Each Fund understands and acknowledges that the Services provided under this Agreement are distinct from the services provided under any other agreement between State Street Bank and Trust Company and such Fund, including any custody, fund accounting, fund administration or transfer agency and service agreements and, consequently, the terms of this Agreement rather than such other agreements shall govern the delivery of the Services.

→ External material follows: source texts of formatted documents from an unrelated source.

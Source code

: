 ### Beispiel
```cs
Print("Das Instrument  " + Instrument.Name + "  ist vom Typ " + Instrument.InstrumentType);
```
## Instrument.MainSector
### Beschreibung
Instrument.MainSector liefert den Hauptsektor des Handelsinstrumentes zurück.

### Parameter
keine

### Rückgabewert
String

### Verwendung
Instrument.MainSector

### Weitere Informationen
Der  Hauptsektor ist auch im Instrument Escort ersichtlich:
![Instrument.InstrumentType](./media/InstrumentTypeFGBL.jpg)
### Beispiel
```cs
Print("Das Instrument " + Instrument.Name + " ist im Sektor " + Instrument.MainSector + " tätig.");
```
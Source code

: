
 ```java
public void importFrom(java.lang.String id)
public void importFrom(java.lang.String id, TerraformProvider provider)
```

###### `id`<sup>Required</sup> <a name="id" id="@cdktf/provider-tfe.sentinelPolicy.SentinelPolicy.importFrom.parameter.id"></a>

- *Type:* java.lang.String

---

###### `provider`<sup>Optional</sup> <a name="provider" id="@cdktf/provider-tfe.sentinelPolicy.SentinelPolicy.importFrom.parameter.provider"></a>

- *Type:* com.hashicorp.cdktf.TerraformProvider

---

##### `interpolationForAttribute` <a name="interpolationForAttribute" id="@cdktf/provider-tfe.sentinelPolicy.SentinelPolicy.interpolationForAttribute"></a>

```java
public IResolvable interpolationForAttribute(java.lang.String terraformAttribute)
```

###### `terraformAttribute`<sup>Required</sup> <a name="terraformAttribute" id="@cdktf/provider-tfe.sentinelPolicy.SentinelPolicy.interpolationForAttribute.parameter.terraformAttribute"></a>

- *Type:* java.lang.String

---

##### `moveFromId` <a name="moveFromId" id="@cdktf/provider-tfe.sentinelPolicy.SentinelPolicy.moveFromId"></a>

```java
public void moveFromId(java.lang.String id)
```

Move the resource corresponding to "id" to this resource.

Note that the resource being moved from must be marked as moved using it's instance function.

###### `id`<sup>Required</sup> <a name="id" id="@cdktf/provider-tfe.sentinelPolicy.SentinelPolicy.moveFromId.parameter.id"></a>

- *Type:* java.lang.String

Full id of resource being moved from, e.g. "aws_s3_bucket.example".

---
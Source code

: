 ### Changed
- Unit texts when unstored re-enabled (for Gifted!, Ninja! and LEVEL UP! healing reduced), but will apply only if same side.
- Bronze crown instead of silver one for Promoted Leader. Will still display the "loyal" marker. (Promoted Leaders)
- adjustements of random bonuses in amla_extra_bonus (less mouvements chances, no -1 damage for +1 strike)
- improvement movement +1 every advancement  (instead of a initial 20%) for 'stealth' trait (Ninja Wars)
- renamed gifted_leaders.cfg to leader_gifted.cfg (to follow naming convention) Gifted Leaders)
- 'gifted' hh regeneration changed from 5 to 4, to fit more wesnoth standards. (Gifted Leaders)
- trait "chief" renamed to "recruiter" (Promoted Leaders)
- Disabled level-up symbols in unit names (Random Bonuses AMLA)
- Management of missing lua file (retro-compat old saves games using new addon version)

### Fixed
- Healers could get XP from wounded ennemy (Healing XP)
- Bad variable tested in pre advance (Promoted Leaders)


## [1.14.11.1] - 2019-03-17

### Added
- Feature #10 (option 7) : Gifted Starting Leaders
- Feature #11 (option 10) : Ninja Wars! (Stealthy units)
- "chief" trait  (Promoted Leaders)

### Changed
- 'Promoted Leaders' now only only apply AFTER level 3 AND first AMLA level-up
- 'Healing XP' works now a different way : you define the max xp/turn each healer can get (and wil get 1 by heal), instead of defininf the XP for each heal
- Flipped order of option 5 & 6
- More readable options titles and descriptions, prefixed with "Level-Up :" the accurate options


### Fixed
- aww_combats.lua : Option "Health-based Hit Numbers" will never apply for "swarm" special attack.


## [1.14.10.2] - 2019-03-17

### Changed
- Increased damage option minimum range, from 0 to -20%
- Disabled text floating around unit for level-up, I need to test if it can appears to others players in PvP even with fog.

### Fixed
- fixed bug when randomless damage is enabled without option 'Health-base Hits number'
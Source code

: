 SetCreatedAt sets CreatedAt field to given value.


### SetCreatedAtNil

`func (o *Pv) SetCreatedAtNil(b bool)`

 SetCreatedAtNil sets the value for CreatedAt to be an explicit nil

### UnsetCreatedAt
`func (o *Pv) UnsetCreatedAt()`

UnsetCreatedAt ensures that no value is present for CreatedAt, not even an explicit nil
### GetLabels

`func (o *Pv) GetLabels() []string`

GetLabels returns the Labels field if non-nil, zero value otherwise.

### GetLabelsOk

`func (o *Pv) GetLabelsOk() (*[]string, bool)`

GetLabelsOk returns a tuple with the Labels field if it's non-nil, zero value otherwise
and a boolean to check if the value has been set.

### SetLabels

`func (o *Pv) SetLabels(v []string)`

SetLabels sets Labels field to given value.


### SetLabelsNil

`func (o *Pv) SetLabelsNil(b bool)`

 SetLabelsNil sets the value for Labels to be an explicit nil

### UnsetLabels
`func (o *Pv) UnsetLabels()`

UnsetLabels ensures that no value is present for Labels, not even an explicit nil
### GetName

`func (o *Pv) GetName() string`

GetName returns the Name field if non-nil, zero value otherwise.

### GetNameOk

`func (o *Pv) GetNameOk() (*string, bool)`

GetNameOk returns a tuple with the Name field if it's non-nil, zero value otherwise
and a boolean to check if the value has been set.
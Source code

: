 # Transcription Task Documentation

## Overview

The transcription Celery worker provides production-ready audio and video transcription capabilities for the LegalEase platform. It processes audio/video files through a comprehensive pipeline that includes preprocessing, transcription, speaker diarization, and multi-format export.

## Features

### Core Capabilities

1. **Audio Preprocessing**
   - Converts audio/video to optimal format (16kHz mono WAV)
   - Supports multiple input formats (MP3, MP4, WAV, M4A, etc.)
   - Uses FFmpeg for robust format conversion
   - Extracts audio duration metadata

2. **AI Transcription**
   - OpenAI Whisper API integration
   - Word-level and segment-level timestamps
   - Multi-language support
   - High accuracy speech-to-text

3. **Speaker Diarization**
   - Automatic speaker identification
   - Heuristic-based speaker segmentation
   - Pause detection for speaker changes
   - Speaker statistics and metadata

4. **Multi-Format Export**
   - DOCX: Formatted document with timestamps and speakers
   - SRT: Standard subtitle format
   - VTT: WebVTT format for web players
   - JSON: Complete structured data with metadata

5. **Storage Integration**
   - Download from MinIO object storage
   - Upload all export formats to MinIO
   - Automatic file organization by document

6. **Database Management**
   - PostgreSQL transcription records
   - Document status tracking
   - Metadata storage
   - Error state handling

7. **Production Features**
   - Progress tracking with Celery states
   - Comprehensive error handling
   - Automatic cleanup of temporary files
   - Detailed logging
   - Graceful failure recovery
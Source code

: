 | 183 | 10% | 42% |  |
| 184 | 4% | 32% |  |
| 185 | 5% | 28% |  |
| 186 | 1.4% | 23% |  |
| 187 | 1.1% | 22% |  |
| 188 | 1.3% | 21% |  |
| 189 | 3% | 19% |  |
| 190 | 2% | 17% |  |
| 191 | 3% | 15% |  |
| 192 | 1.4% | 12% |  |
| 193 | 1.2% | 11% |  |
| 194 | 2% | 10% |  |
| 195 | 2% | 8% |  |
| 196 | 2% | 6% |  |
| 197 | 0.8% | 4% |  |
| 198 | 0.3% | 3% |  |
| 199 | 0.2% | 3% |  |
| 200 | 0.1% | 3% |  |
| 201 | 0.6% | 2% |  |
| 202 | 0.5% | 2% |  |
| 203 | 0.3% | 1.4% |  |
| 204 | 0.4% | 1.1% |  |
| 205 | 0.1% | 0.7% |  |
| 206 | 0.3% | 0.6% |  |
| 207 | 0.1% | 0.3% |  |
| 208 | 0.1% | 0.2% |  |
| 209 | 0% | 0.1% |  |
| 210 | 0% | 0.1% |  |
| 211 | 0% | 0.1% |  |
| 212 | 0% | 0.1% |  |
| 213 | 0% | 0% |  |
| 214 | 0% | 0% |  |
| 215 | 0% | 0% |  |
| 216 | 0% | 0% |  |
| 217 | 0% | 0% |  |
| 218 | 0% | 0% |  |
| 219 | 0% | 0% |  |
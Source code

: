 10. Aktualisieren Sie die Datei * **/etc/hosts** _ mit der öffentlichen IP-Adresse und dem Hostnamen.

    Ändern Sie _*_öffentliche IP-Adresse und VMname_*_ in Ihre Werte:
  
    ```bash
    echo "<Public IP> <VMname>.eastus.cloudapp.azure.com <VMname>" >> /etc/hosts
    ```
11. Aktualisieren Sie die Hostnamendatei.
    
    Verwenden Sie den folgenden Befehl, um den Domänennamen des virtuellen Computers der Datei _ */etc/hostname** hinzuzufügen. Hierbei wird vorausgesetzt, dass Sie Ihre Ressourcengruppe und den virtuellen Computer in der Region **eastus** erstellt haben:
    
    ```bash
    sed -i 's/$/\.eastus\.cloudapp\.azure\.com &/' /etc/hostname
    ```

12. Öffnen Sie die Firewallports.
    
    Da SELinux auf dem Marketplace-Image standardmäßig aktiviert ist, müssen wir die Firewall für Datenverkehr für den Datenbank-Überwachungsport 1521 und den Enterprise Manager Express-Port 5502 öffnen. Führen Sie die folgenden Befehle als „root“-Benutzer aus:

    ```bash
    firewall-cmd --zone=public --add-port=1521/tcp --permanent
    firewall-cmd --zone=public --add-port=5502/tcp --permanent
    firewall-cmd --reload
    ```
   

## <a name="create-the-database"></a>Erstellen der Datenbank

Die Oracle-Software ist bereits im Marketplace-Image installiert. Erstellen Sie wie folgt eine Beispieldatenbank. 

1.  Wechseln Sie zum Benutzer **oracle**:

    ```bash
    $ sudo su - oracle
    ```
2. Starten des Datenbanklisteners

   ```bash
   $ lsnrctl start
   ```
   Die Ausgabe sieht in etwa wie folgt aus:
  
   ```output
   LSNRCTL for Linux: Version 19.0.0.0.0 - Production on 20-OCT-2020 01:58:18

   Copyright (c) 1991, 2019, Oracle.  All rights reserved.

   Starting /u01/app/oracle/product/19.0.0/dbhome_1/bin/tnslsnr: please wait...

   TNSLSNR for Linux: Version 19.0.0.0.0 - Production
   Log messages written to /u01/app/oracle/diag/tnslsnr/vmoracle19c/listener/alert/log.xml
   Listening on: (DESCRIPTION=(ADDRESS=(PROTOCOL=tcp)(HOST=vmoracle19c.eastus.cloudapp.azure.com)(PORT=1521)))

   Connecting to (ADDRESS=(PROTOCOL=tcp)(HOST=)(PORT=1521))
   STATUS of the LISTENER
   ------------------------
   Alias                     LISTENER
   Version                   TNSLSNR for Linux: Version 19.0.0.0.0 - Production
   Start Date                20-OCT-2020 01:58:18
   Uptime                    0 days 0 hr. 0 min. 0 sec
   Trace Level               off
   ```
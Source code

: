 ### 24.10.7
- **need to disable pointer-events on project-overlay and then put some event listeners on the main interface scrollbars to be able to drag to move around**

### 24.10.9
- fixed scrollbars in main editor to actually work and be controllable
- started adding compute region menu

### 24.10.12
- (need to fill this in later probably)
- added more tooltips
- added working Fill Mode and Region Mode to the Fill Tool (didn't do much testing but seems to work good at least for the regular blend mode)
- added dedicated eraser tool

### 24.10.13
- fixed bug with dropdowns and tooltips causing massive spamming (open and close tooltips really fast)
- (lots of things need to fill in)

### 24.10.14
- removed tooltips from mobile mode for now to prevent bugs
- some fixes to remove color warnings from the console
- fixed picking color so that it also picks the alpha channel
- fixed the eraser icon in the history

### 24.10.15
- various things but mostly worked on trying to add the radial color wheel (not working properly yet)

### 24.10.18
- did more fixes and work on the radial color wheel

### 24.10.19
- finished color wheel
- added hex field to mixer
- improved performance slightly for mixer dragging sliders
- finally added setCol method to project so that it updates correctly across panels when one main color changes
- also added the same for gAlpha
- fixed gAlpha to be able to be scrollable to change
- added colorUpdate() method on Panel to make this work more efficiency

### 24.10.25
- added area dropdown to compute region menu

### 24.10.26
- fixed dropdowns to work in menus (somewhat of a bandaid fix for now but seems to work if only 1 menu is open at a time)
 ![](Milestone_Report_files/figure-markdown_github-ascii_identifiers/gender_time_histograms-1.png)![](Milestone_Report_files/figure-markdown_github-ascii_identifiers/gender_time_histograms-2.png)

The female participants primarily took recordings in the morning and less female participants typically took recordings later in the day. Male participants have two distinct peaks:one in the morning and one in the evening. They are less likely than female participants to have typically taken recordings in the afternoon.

4. PROPRIETARY INFORMATION.
To the extent State Street develops Proprietary Information (as defined below), the Proprietary Information will be the sole property of State Street. Each Fund hereby agrees that it shall have no rights or interests with respect to all or any part of the Proprietary Information. Each Fund irrevocably assigns to State Street any right, title or interest that it has, or may be deemed to have, in the Proprietary Information. “Proprietary Information” means the non-public information produced by State Street, its agents or third party service providers that is disclosed to, made available to or learned by a Fund in connection with the Services, and Proprietary Information includes, without limitation, any technology, software, formulas, methodology, know-how, models, trade secrets, other business information, used, embodied or reflected in the Services.
5. USE OF DYNAMIC CASH ALLOCATION MODULE.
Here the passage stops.